Your objective
All entries must be given again in full, exactly as they were supplied.

▼

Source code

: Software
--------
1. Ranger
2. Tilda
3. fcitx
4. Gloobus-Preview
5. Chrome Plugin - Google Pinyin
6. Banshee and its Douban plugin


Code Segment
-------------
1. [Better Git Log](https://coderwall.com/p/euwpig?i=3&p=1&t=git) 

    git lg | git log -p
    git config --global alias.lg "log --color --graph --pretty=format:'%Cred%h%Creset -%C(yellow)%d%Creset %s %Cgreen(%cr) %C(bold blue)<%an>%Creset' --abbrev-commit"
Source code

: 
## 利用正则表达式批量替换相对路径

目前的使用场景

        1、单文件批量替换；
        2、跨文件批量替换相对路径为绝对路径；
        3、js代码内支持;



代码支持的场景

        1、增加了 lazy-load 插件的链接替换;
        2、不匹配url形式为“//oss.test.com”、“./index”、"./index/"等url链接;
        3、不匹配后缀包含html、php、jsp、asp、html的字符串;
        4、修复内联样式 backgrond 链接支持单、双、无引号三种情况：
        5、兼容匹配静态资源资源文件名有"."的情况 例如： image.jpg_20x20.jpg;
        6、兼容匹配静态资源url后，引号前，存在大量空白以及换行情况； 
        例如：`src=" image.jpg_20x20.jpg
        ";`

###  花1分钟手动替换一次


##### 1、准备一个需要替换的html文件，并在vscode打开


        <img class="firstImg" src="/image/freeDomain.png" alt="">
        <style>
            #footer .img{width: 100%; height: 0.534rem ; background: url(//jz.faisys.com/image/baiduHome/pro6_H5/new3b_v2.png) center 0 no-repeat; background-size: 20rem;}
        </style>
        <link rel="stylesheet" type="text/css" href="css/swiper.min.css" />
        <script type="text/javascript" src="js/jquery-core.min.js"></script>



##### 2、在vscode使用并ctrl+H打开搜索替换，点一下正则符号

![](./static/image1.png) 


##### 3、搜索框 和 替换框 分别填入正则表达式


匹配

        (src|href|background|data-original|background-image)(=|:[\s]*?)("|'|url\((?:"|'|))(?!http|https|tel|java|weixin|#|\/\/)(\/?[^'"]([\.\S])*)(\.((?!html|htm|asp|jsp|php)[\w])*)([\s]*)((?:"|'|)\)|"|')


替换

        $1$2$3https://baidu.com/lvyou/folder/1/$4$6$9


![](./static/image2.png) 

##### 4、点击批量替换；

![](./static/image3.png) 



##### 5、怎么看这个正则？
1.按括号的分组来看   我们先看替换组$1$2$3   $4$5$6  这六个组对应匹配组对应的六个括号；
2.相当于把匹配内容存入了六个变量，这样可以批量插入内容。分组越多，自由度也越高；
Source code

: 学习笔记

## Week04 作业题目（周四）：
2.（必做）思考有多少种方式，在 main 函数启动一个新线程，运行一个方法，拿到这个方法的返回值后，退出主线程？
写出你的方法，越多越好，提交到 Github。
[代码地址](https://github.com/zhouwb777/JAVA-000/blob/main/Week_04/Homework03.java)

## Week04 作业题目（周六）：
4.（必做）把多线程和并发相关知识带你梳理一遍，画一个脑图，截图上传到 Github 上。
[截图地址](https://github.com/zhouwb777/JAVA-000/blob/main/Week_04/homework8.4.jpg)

▲

Exercise answer
Source code

: Software
--------
1. Ranger
2. Tilda
3. fcitx
4. Gloobus-Preview
5. Chrome Plugin - Google Pinyin
6. Banshee and its Douban plugin


Code Segment
-------------
1. [Better Git Log](https://coderwall.com/p/euwpig?i=3&p=1&t=git) 

    git lg | git log -p
    git config --global alias.lg "log --color --graph --pretty=format:'%Cred%h%Creset -%C(yellow)%d%Creset %s %Cgreen(%cr) %C(bold blue)<%an>%Creset' --abbrev-commit"
Source code

: 
## 利用正则表达式批量替换相对路径

目前的使用场景

        1、单文件批量替换；
        2、跨文件批量替换相对路径为绝对路径；
        3、js代码内支持;



代码支持的场景

        1、增加了 lazy-load 插件的链接替换;
        2、不匹配url形式为“//oss.test.com”、“./index”、"./index/"等url链接;
        3、不匹配后缀包含html、php、jsp、asp、html的字符串;
        4、修复内联样式 backgrond 链接支持单、双、无引号三种情况：
        5、兼容匹配静态资源资源文件名有"."的情况 例如： image.jpg_20x20.jpg;
        6、兼容匹配静态资源url后，引号前，存在大量空白以及换行情况； 
        例如：`src=" image.jpg_20x20.jpg
        ";`

###  花1分钟手动替换一次


##### 1、准备一个需要替换的html文件，并在vscode打开


        <img class="firstImg" src="/image/freeDomain.png" alt="">
        <style>
            #footer .img{width: 100%; height: 0.534rem ; background: url(//jz.faisys.com/image/baiduHome/pro6_H5/new3b_v2.png) center 0 no-repeat; background-size: 20rem;}
        </style>
        <link rel="stylesheet" type="text/css" href="css/swiper.min.css" />
        <script type="text/javascript" src="js/jquery-core.min.js"></script>



##### 2、在vscode使用并ctrl+H打开搜索替换，点一下正则符号

![](./static/image1.png) 


##### 3、搜索框 和 替换框 分别填入正则表达式


匹配

        (src|href|background|data-original|background-image)(=|:[\s]*?)("|'|url\((?:"|'|))(?!http|https|tel|java|weixin|#|\/\/)(\/?[^'"]([\.\S])*)(\.((?!html|htm|asp|jsp|php)[\w])*)([\s]*)((?:"|'|)\)|"|')


替换

        $1$2$3https://baidu.com/lvyou/folder/1/$4$6$9


![](./static/image2.png) 

##### 4、点击批量替换；

![](./static/image3.png) 



##### 5、怎么看这个正则？
1.按括号的分组来看   我们先看替换组$1$2$3   $4$5$6  这六个组对应匹配组对应的六个括号；
2.相当于把匹配内容存入了六个变量，这样可以批量插入内容。分组越多，自由度也越高；
Source code

: 学习笔记

## Week04 作业题目（周四）：
2.（必做）思考有多少种方式，在 main 函数启动一个新线程，运行一个方法，拿到这个方法的返回值后，退出主线程？
写出你的方法，越多越好，提交到 Github。
[代码地址](https://github.com/zhouwb777/JAVA-000/blob/main/Week_04/Homework03.java)

## Week04 作业题目（周六）：
4.（必做）把多线程和并发相关知识带你梳理一遍，画一个脑图，截图上传到 Github 上。
[截图地址](https://github.com/zhouwb777/JAVA-000/blob/main/Week_04/homework8.4.jpg)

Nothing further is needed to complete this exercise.